_Exercise_. Set down all of the data that follows word for word, without the images.
*** Opening of Exercise inputs ***
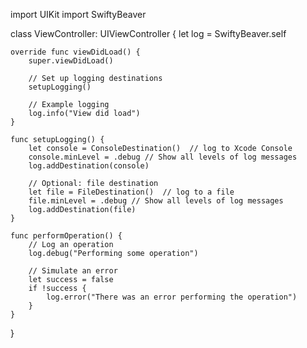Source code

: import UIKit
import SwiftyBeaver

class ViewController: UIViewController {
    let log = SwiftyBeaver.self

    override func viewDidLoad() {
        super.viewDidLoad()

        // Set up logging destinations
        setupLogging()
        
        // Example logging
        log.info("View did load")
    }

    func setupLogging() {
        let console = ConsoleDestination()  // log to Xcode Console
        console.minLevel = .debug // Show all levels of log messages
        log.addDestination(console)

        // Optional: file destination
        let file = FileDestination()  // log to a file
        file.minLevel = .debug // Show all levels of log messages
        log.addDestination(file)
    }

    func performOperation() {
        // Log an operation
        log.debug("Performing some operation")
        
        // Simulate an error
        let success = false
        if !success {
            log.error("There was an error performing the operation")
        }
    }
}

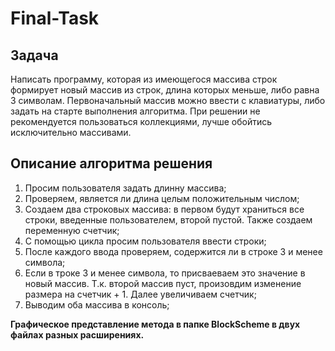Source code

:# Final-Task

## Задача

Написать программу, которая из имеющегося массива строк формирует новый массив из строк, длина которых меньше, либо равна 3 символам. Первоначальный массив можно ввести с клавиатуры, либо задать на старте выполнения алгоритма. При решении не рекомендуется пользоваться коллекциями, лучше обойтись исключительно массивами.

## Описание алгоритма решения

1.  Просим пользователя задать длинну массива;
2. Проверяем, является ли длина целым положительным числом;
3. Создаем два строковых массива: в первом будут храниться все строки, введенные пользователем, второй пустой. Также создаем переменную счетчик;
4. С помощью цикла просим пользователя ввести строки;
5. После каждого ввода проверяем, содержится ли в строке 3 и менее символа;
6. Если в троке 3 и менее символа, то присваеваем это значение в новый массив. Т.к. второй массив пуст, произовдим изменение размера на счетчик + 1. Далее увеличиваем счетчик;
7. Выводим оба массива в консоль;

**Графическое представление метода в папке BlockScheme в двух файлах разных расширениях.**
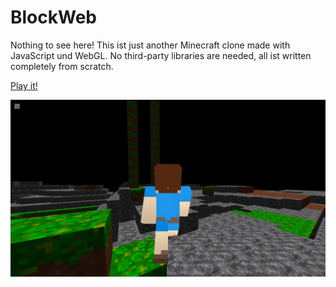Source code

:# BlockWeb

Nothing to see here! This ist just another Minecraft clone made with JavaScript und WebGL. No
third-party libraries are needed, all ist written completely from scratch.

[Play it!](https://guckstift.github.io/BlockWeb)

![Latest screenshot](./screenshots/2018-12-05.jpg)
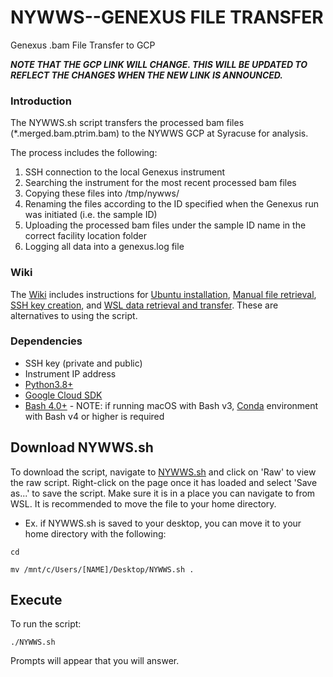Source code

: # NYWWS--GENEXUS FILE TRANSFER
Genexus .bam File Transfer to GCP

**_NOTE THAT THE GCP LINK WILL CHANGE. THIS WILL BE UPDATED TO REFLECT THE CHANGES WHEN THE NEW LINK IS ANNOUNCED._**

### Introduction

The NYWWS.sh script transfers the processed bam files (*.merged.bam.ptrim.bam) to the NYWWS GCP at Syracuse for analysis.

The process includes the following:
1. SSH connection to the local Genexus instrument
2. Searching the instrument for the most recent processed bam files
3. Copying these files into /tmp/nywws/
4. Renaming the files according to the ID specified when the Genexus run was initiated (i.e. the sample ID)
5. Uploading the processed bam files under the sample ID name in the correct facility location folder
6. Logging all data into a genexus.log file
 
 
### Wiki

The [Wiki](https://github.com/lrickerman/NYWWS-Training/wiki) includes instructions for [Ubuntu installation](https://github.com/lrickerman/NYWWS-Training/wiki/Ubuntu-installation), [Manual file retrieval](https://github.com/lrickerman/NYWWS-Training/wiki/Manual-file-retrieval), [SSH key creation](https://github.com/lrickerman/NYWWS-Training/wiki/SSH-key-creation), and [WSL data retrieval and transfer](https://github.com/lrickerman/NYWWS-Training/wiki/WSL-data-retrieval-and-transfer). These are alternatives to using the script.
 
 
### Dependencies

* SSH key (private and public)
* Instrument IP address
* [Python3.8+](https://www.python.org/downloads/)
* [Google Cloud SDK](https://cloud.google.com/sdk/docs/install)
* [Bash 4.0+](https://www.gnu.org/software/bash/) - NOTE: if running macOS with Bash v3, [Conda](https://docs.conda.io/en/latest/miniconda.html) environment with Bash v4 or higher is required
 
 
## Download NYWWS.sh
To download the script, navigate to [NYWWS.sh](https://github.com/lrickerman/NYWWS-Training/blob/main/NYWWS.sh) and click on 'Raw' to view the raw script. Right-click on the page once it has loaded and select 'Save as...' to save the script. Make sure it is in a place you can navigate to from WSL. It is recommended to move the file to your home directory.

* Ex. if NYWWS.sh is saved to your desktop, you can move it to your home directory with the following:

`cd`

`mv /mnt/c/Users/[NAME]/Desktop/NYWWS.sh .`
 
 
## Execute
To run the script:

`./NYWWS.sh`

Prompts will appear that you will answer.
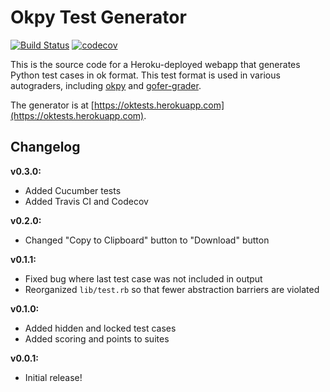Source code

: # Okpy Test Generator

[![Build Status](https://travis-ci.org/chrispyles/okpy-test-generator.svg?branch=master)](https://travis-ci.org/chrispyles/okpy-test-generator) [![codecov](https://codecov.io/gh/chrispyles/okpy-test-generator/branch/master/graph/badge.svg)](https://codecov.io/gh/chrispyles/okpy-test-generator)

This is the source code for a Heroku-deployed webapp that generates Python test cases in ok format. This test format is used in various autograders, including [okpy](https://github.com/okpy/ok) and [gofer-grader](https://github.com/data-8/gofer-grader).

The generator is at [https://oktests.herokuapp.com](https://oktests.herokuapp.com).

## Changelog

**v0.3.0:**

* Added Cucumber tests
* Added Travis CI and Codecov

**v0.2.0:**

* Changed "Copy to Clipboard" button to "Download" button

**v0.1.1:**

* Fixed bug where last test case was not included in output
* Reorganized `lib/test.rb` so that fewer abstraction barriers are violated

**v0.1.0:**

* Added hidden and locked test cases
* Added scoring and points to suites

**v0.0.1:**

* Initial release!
*** Close of Exercise inputs ***
_Solved exercise_.
Source code

: import UIKit
import SwiftyBeaver

class ViewController: UIViewController {
    let log = SwiftyBeaver.self

    override func viewDidLoad() {
        super.viewDidLoad()

        // Set up logging destinations
        setupLogging()
        
        // Example logging
        log.info("View did load")
    }

    func setupLogging() {
        let console = ConsoleDestination()  // log to Xcode Console
        console.minLevel = .debug // Show all levels of log messages
        log.addDestination(console)

        // Optional: file destination
        let file = FileDestination()  // log to a file
        file.minLevel = .debug // Show all levels of log messages
        log.addDestination(file)
    }

    func performOperation() {
        // Log an operation
        log.debug("Performing some operation")
        
        // Simulate an error
        let success = false
        if !success {
            log.error("There was an error performing the operation")
        }
    }
}

Source code

:# Final-Task

## Задача

Написать программу, которая из имеющегося массива строк формирует новый массив из строк, длина которых меньше, либо равна 3 символам. Первоначальный массив можно ввести с клавиатуры, либо задать на старте выполнения алгоритма. При решении не рекомендуется пользоваться коллекциями, лучше обойтись исключительно массивами.

## Описание алгоритма решения

1.  Просим пользователя задать длинну массива;
2. Проверяем, является ли длина целым положительным числом;
3. Создаем два строковых массива: в первом будут храниться все строки, введенные пользователем, второй пустой. Также создаем переменную счетчик;
4. С помощью цикла просим пользователя ввести строки;
5. После каждого ввода проверяем, содержится ли в строке 3 и менее символа;
6. Если в троке 3 и менее символа, то присваеваем это значение в новый массив. Т.к. второй массив пуст, произовдим изменение размера на счетчик + 1. Далее увеличиваем счетчик;
7. Выводим оба массива в консоль;

**Графическое представление метода в папке BlockScheme в двух файлах разных расширениях.**
Source code

:# BlockWeb

Nothing to see here! This ist just another Minecraft clone made with JavaScript und WebGL. No
third-party libraries are needed, all ist written completely from scratch.

[Play it!](https://guckstift.github.io/BlockWeb)

![Latest screenshot](./screenshots/2018-12-05.jpg)
Source code

: # NYWWS--GENEXUS FILE TRANSFER
Genexus .bam File Transfer to GCP

**_NOTE THAT THE GCP LINK WILL CHANGE. THIS WILL BE UPDATED TO REFLECT THE CHANGES WHEN THE NEW LINK IS ANNOUNCED._**

### Introduction

The NYWWS.sh script transfers the processed bam files (*.merged.bam.ptrim.bam) to the NYWWS GCP at Syracuse for analysis.

The process includes the following:
1. SSH connection to the local Genexus instrument
2. Searching the instrument for the most recent processed bam files
3. Copying these files into /tmp/nywws/
4. Renaming the files according to the ID specified when the Genexus run was initiated (i.e. the sample ID)
5. Uploading the processed bam files under the sample ID name in the correct facility location folder
6. Logging all data into a genexus.log file
 
 
### Wiki

The [Wiki](https://github.com/lrickerman/NYWWS-Training/wiki) includes instructions for [Ubuntu installation](https://github.com/lrickerman/NYWWS-Training/wiki/Ubuntu-installation), [Manual file retrieval](https://github.com/lrickerman/NYWWS-Training/wiki/Manual-file-retrieval), [SSH key creation](https://github.com/lrickerman/NYWWS-Training/wiki/SSH-key-creation), and [WSL data retrieval and transfer](https://github.com/lrickerman/NYWWS-Training/wiki/WSL-data-retrieval-and-transfer). These are alternatives to using the script.
 
 
### Dependencies

* SSH key (private and public)
* Instrument IP address
* [Python3.8+](https://www.python.org/downloads/)
* [Google Cloud SDK](https://cloud.google.com/sdk/docs/install)
* [Bash 4.0+](https://www.gnu.org/software/bash/) - NOTE: if running macOS with Bash v3, [Conda](https://docs.conda.io/en/latest/miniconda.html) environment with Bash v4 or higher is required
 
 
## Download NYWWS.sh
To download the script, navigate to [NYWWS.sh](https://github.com/lrickerman/NYWWS-Training/blob/main/NYWWS.sh) and click on 'Raw' to view the raw script. Right-click on the page once it has loaded and select 'Save as...' to save the script. Make sure it is in a place you can navigate to from WSL. It is recommended to move the file to your home directory.

* Ex. if NYWWS.sh is saved to your desktop, you can move it to your home directory with the following:

`cd`

`mv /mnt/c/Users/[NAME]/Desktop/NYWWS.sh .`
 
 
## Execute
To run the script:

`./NYWWS.sh`

Prompts will appear that you will answer.
Source code

: # Okpy Test Generator

[![Build Status](https://travis-ci.org/chrispyles/okpy-test-generator.svg?branch=master)](https://travis-ci.org/chrispyles/okpy-test-generator) [![codecov](https://codecov.io/gh/chrispyles/okpy-test-generator/branch/master/graph/badge.svg)](https://codecov.io/gh/chrispyles/okpy-test-generator)

This is the source code for a Heroku-deployed webapp that generates Python test cases in ok format. This test format is used in various autograders, including [okpy](https://github.com/okpy/ok) and [gofer-grader](https://github.com/data-8/gofer-grader).

The generator is at [https://oktests.herokuapp.com](https://oktests.herokuapp.com).

## Changelog

**v0.3.0:**

* Added Cucumber tests
* Added Travis CI and Codecov

**v0.2.0:**

* Changed "Copy to Clipboard" button to "Download" button

**v0.1.1:**

* Fixed bug where last test case was not included in output
* Reorganized `lib/test.rb` so that fewer abstraction barriers are violated

**v0.1.0:**

* Added hidden and locked test cases
* Added scoring and points to suites

**v0.0.1:**

* Initial release!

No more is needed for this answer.